**Saved data entries:**
──────

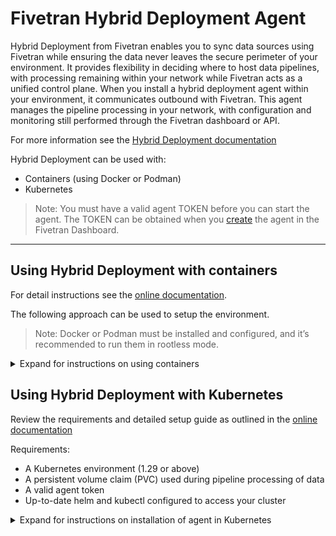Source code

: # Fivetran Hybrid Deployment Agent

Hybrid Deployment from Fivetran enables you to sync data sources using Fivetran while ensuring the data never leaves the secure perimeter of your environment. It provides flexibility in deciding where to host data pipelines, with processing remaining within your network while Fivetran acts as a unified control plane. When you install a hybrid deployment agent within your environment, it communicates outbound with Fivetran. This agent manages the pipeline processing in your network, with configuration and monitoring still performed through the Fivetran dashboard or API.

For more information see the [Hybrid Deployment documentation](https://fivetran.com/docs/core-concepts/architecture/hybrid-deployment)

Hybrid Deployment can be used with:
* Containers (using Docker or Podman)
* Kubernetes

> Note: You must have a valid agent TOKEN before you can start the agent.  The TOKEN can be obtained when you [create](https://fivetran.com/docs/core-concepts/architecture/hybrid-deployment/setup-guide-docker-and-podman#createagent) the agent in the Fivetran Dashboard.

---

## Using Hybrid Deployment with containers

For detail instructions see the [online documentation](https://fivetran.com/docs/core-concepts/architecture/hybrid-deployment/setup-guide-docker-and-podman).

The following approach can be used to setup the environment. 

> Note: Docker or Podman must be installed and configured, and it’s recommended to run them in rootless mode.

<details><summary>Expand for instructions on using containers</summary>

### Step 1: Install and Start the agent

Run the following as a non root user on a x86_64 Linux host with docker or podman configured.  

Use the command below with your TOKEN and selected RUNTIME (docker or podman) to install and start the agent.

```
TOKEN="YOUR_AGENT_TOKEN" RUNTIME=docker bash -c "$(curl -sL https://raw.githubusercontent.com/fivetran/hybrid_deployment/main/install.sh)"
```

#### (Optional) Configure proxy settings for agent please see [documentation](https://fivetran.com/docs/deployment-models/hybrid-deployment/setup-guide-docker-and-podman#optionalconfigureproxysettingsforlocalenvironmentandcontainerruntime)

The `install.sh` script will create the following directory structure under the user home followed by downloading the agent container image and starting the agent.  Directory structure will be as follow:

```
$HOME/fivetran         --> Agent home directory
├── hdagent.sh         --> Helper script to start/stop the agent container
├── conf               --> Config file location
│   └── config.json    --> Default config file
├── data               --> Persistent storage used during data pipeline processing
├── logs               --> Logs location
└── tmp                --> Local temporary storage used during data pipeline processing
```

A default configuration file `config.json` will be created in the `conf/` sub folder with the token specified.
Only the agent TOKEN is a required parameter, [optional parameters](https://fivetran.com/docs/core-concepts/architecture/hybrid-deployment/setup-guide#agentconfigurationparameters) listed in the documentaiton.

The agent container will be started at the end of the install script.
To manage the agent container, you can use the supplied `hdagent.sh` script.

### Step 2: Manage agent container

Use the `hdagent.sh` script to manage the agent container.  
The default runtime will be docker, if using podman use `-r podman`.

Usage:
```
./hdagent.sh [-r docker|podman] start|stop|status
```

### Step 3: Use systemd to manage agent (optional)

This is optional and example of how you can configure a service to start the agent.

To ensure the agent is restarted on system boot, you can make use of systemd.
During the docker or podman run command, you can adjust `--restart "on-failure:3"` to `--restart "always"` and for most this will work fine.  But in podman this may not always work as intended.

To ensure the agent is started as a service, you can do the following:

> Note: the steps below is for podman using rootless.  The systemd will run under the user, not root. 
1. Stop agent first: `./hdagent.sh stop`
2. Create a local user systemd unit file: `~/.config/systemd/user/hdagent.service` and add the following:

```
[Unit]
Description=Fivetran Hybrid Deployment Agent
After=network.target docker.service podman.service
Requires=default.target

[Service]
Type=oneshot
RemainAfterExit=true
WorkingDirectory=%h/fivetran
ExecStart=%h/fivetran/hdagent.sh start
ExecStop=%h/fivetran/hdagent.sh stop
Environment=PATH=/usr/bin:/bin

[Install]
WantedBy=default.target
```

3.  Reload and enable the service

```
systemctl --user daemon-reload
systemctl --user enable hdagent.service 
systemctl --user start hdagent.service
systemctl --user status hdagent.service
```

You can now review if the agent is running with: 
```
podman ps -a
podman logs controller
```

4.  Enable lingering to make sure the services are started at boot time

> Note: $USER is the unix user that will run the agent.

```
sudo loginctl enable-linger $USER
```

To make sure setting was applied run: `loginctl show-user $USER` and review `Linger` value.

</details>


## Using Hybrid Deployment with Kubernetes

Review the requirements and detailed setup guide as outlined in the [online documentation](https://fivetran.com/docs/core-concepts/architecture/hybrid-deployment/setup-guide-kubernetes)

Requirements:
* A Kubernetes environment (1.29 or above)
* A persistent volume claim (PVC) used during pipeline processing of data
* A valid agent token
* Up-to-date helm and kubectl configured to access your cluster

<details><summary>Expand for instructions on installation of agent in Kubernetes</summary>

<details><summary>(Optional) Configure proxy settings for agent</summary>
Add the proxy settings under config section:

```yaml 
config:
    data_volume_pvc: VOL_CLAIM_HERE
    token: YOUR_TOKEN_HERE
    no_proxy: localhost,127.0.0.1
    http_proxy: http://your-proxy:3128
    https_proxy: http://your-proxy:3128
```
More information in [documentation](https://fivetran.com/docs/deployment-models/hybrid-deployment/setup-guide-kubernetes#agentconfigurationparameters)
</details>

<details><summary>(Optional) Configure node affinity to run Hybrid Deployment jobs on specific nodes</summary>
Kubernetes Node Affinity lets you choose which nodes run your Hybrid Deployment jobs (except the agent).
It is more flexible than Node Selector, allowing you to set rules like running most jobs on smaller nodes and specific connectors on larger ones.

> Notes:
> You can use either Node Selector or Node Affinity, but not both at the same time. To enable Node Affinity, set 'kubernetes_node_selector_enable' to false.

Configure Node Affinity rules in values.yaml file:

In the config section of your Helm values.yaml file, set up affinity rules that link connection IDs to specific scheduling rules.
You can assign multiple connections to a rule, and set a default rule for any connections not listed.

```yaml
config:
  namespace: YOUR_NAMESPACE_HERE
  data_volume_pvc: YOUR_PERSISTENT_VOLUME_CLAIM_HERE
  token: YOUR_TOKEN_HERE
  kubernetes_affinity:
    - rule: small
      connectors:
        - demo_connection1
        - demo_connection2
      default: true
    - rule: large
      connectors:
        - demo_connection3
        - demo_connection4

```
Define Node Affinity rules inside config section:

In the affinity_rules section within the config block of your Helm values.yaml file, specify node affinity rules to determine which nodes handle specific connections. Use standard Kubernetes node affinity syntax, such as labeling nodes with HD_SIZE=SMALL or HD_SIZE=LARGE, to assign connections to the appropriate nodes.

```yaml    
config:
  affinity_rules:
    small:
      affinity:
        nodeAffinity:
          preferredDuringSchedulingIgnoredDuringExecution:
            - weight: 1
              preference:
                matchExpressions:
                  - key: HD_SIZE
                    operator: In
                    values:
                      - "SMALL"

    large:
      affinity:
        nodeAffinity:
          preferredDuringSchedulingIgnoredDuringExecution:
            - weight: 1
              preference:
                matchExpressions:
                  - key: HD_SIZE
                    operator: In
                    values:
                      - "LARGE"
```
More information in [documentation](https://fivetran.com/docs/deployment-models/hybrid-deployment/faq#howdoiusekubernetesnodeaffinitytorunhybriddeploymentjobsonspecificnodes)
</details>

Installation:
```bash
helm upgrade --install hd-agent \
 oci://us-docker.pkg.dev/prod-eng-fivetran-ldp/public-docker-us/helm/hybrid-deployment-agent \
 --create-namespace \
 --namespace fivetran \
 --set config.data_volume_pvc=YOUR_PERSISTENT_VOLUME_CLAIM \
 --set config.token="YOUR_TOKEN_HERE" \
 --set config.namespace=fivetran \
 --version 0.16.0
 ```

> Notes:
> * Replace `YOUR_PERSISTENT_VOLUME_CLAIM` with your Persistent Volume Claim name.
> * Replace `YOUR_TOKEN_HERE` with your agent token (obtained from Fivetran dashboard on agent creation)

To confirm installation review:

```
helm list -a
kubectl get deployments -n <your namespace>
kubectl get pods -n <your namespace>
kubectl logs <agent-pod-name>
```

Uninstall:

```
helm uninstall hd-agent
```

</details>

──────

**WHAT THIS TASK INVOLVES:** Your answer should be every line above that contains the word "rootless".

**SOLVED EXERCISE:**
> Note: Docker or Podman must be installed and configured, and it’s recommended to run them in rootless mode.
> Note: the steps below is for podman using rootless.  The systemd will run under the user, not root. 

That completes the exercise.